Hello Francis,
 
 
A few answers to your questions in both posts.
 
We have researched this over 3 years, taken legal advice and as a member of the 
British Business Angel Association, spoken to lots of relevant people about the 
law.
 
(1) The collaboratively created and de-risked plan is used as the basis for a 
multi-party legal agreement, to provide constraints under which the business is 
run and to allow a trusted 3rd party (such as Paypal or a bank) to divert 
payments to stakeholders as they are received. Obviously, where cash is taken, 
this could cause problems, but for those only taking online payments, credit 
cards or cheques it would work.
 
(2)  Initially, when the individuals and businesses supply time and resource on 
a paid out of revenue basis, they would be working as freelancers or suppliers. 
Tax would be deducted when revenues are received by the bank. This is currently 
common practice in angel funded companies where entrepreneurs are paid in stock 
and the tax only becomes due when it is sold.
 
(3) The current FSMA (Financial Services and Markets Act) regulations only 
apply to investors. The time and resource providers are suppliers who 
collectively help each other to decide whether or not to supply their (spare) 
time or lend their (spare) resource. We work with a partnering angel network to 
channel cash to client companies.
 
More details on how the risk reduction and rewards process can be found here - 
[http://www.piefinance.com/DealmakerInfo.aspx] 
http://www.piefinance.com/DealmakerInfo.aspx
 
I hope that answers your questions, but if not would like to hear of other 
concerns not covered.
 
 
Thanks
 
 
Senake

-----Original Message-----
From: "Francis Davey" <[email protected]>
Sent: Wednesday, June 16, 2010 11:47am
To: "mySociety public, general purpose discussion list" 
<[email protected]>
Subject: Re: [mySociety:public] Views wanted - on our sustainable solution 
enterprise and employment creation solution

On 16 June 2010 11:27, Alexander Harrowell <[email protected]> wrote:
> It's a horrible idea, it hugely undervalues ordinary people's time and effort,
> it takes absolutely no account of the fact the people involved need not
> promises of jam tomorrow but wages, now, to pay things like rent, and it
> reinforces the unpleasant tendency of jobs in quite a lot of sectors to be
> monopolised by rich kids who can live off the Bank of Mum & Dad while working
> for free in order to make a start.
>
> Also, given that some huge percentage of startups crash and burn, what happens
> to my wages?

(putting my head above the parapet in a moment of lucidity) unless I
am missing something, it doesn't look like whoever put this together
took much (any?) legal advice. A big question (sort of implicit in
Alexander's remark) is what is the status of someone contributing
their work in this way? The sign up page gives no indication of what
the relationship with the end user will be, yet one of the claimed
advantages of this system is that someone else (a trusted third party)
takes care of some of it for you - so surely they ought to know.

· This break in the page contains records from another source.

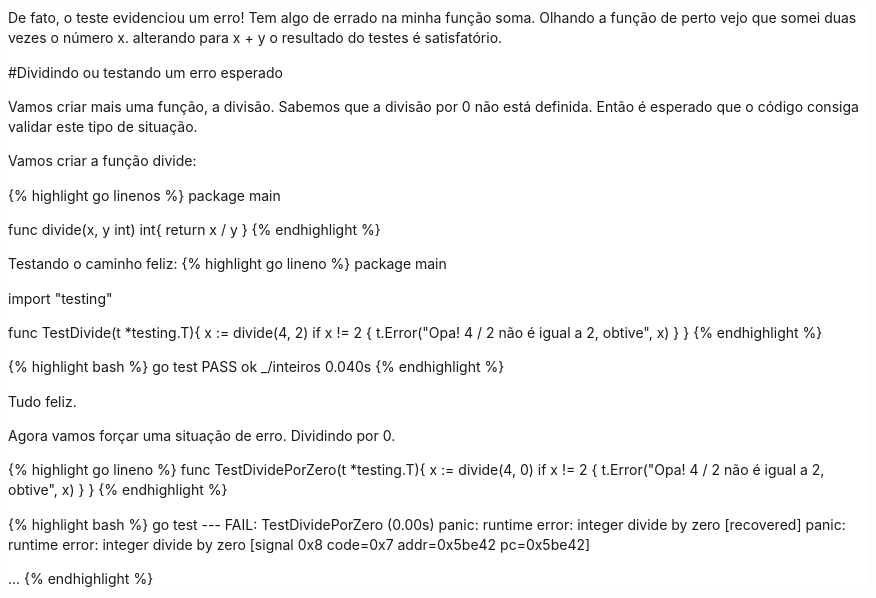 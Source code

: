 De fato, o teste evidenciou um erro! Tem algo de errado na minha função soma. Olhando a função de perto vejo que somei duas vezes o número x. alterando para x + y o resultado do testes é satisfatório.

#Dividindo ou testando um erro esperado

Vamos criar mais uma função, a divisão. Sabemos que a divisão por 0 não está definida. Então é esperado que o código consiga validar este tipo de situação.
 
Vamos criar a função divide:

{% highlight go linenos %}
package main

func divide(x, y int) int{
 return x / y
}
{% endhighlight %}

Testando o caminho feliz:
{% highlight go lineno %}
package main

import "testing"

func TestDivide(t *testing.T){
	x := divide(4, 2)
	if x != 2 {
	 t.Error("Opa! 4 / 2 não é igual a 2, obtive", x)
	}
}
{% endhighlight %}

{% highlight bash %}
go test
PASS
ok  	_/inteiros	0.040s
{% endhighlight %}

Tudo feliz.

Agora vamos forçar uma situação de erro. Dividindo por 0.

{% highlight go lineno %}
func TestDividePorZero(t *testing.T){
	x := divide(4, 0)
	if x != 2 {
	 t.Error("Opa! 4 / 2 não é igual a 2, obtive", x)
	}
}
{% endhighlight %}

{% highlight bash %}
go test
--- FAIL: TestDividePorZero (0.00s)
panic: runtime error: integer divide by zero [recovered]
	panic: runtime error: integer divide by zero
[signal 0x8 code=0x7 addr=0x5be42 pc=0x5be42]

...
{% endhighlight %}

Now status has boring lawyerly style implications. There's the
National Minimum Wage Act 1998 (for instance) - this looks dangerously
like it might be unpaid work (at least some of the time) and therefore
unlawful.

Are the work contributors employees? (in which case you had better be
paying SMP, SSP, accounting for payroll tax, paying redundancy money
etc). If they aren't employees, what are they? Partners (in which case
you create a complex legal relationship you probably don't want and
there will be tax implications)? Or just unconnected members of the
public who are contracting with you for equity - in which case that
looks to me rather like it comes under OFT regulation and, trust me,
the shoals which you have to navigate to stay on the right side of the
law there are much more tortuous than anything in employment law.

Got to have it one way.

And "there will be tax implications" is probably always going to be true 8-).